Having regard to Yili Chuanning BiotechnologyLtd's size, it seems that its liquid assets are well balanced with its total liabilities. So while it's hard to imagine that the CN¥28.0b company is struggling for cash, we still think it's worth monitoring its balance sheet.
We use two main ratios to inform us about debt levels relative to earnings. The first is net debt divided by earnings before interest, tax, depreciation, and amortization (EBITDA), while the second is how many times its earnings before interest and tax (EBIT) covers its interest expense (or its interest cover, for short). This way, we consider both the absolute quantum of the debt, as well as the interest rates paid on it.
Yili Chuanning BiotechnologyLtd's net debt is only 0.36 times its EBITDA. And its EBIT easily covers its interest expense, being 33.7 times the size. So you could argue it is no more threatened by its debt than an elephant is by a mouse. On top of that, Yili Chuanning BiotechnologyLtd grew its EBIT by 68% over the last twelve months, and that growth will make it easier to handle its debt. There's no doubt that we learn most about debt from the balance sheet. But it is future earnings, more than anything, that will determine Yili Chuanning BiotechnologyLtd's ability to maintain a healthy balance sheet going forward. So if you want to see what the professionals think, you might find this free report on analyst profit forecasts to be interesting.

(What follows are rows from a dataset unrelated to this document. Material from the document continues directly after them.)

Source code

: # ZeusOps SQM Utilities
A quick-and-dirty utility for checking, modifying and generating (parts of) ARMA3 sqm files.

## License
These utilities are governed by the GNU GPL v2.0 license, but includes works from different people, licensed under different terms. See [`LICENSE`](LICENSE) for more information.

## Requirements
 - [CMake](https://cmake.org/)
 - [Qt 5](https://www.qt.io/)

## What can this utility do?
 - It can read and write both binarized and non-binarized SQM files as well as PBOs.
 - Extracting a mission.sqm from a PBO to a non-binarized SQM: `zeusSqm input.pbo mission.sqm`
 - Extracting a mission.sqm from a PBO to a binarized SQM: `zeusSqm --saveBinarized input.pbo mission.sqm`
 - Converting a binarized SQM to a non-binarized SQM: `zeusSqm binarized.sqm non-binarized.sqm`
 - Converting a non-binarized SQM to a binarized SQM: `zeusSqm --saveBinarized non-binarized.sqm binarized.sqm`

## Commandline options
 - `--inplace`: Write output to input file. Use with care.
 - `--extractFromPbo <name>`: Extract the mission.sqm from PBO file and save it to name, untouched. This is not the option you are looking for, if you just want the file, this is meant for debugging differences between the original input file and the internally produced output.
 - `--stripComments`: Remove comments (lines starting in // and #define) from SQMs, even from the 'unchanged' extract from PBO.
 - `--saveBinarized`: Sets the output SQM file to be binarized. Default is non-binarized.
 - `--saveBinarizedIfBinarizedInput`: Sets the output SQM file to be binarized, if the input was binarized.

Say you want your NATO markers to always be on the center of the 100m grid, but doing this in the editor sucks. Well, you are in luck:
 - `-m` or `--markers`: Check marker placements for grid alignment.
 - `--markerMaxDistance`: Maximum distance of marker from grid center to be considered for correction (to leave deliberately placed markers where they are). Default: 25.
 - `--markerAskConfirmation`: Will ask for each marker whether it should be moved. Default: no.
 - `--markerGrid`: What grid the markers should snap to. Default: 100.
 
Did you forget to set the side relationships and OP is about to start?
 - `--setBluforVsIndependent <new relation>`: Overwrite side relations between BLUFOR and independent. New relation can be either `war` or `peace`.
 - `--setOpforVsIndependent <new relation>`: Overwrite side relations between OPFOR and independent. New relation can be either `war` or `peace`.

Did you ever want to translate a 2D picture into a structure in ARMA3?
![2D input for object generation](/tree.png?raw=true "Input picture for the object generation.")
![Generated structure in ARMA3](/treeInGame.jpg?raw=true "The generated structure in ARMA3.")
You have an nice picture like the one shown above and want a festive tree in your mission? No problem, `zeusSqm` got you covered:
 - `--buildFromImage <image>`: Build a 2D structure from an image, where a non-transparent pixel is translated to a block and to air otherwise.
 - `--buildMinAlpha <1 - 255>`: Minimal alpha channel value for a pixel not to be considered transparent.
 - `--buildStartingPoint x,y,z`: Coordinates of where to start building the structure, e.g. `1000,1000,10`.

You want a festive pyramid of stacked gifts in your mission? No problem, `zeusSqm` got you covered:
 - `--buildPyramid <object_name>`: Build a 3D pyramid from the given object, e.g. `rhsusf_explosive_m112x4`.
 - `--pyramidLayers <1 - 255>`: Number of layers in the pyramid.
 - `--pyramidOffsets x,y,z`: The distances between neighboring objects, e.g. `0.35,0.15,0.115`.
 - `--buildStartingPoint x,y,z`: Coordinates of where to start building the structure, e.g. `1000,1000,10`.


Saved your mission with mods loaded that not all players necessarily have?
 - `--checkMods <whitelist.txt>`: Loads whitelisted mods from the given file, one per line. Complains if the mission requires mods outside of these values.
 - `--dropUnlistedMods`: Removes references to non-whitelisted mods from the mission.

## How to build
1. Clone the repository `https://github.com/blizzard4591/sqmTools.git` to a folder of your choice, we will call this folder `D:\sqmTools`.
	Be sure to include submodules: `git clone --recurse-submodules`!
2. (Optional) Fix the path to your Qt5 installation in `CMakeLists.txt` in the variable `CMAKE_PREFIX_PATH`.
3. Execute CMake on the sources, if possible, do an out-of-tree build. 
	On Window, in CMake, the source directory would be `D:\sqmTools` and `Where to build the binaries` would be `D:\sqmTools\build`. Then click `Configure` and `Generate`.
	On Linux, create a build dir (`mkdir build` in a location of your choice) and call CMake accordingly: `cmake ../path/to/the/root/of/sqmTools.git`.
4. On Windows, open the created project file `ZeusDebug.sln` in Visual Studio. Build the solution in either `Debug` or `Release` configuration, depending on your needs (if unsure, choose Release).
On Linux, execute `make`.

Finally, a business needs free cash flow to pay off debt; accounting profits just don't cut it. So we always check how much of that EBIT is translated into free cash flow. Over the most recent three years, Yili Chuanning BiotechnologyLtd recorded free cash flow worth 79% of its EBIT, which is around normal, given free cash flow excludes interest and tax. This free cash flow puts the company in a good position to pay down debt, when appropriate.
Our View
The good news is that Yili Chuanning BiotechnologyLtd's demonstrated ability to cover its interest expense with its EBIT delights us like a fluffy puppy does a toddler. And that's just the beginning of the good news since its EBIT growth rate is also very heartening. It looks Yili Chuanning BiotechnologyLtd has no trouble standing on its own two feet, and it has no reason to fear its lenders. For investing nerds like us its balance sheet is almost charming. Over time, share prices tend to follow earnings per share, so if you're interested in Yili Chuanning BiotechnologyLtd, you may well want to click here to check an interactive graph of its earnings per share history.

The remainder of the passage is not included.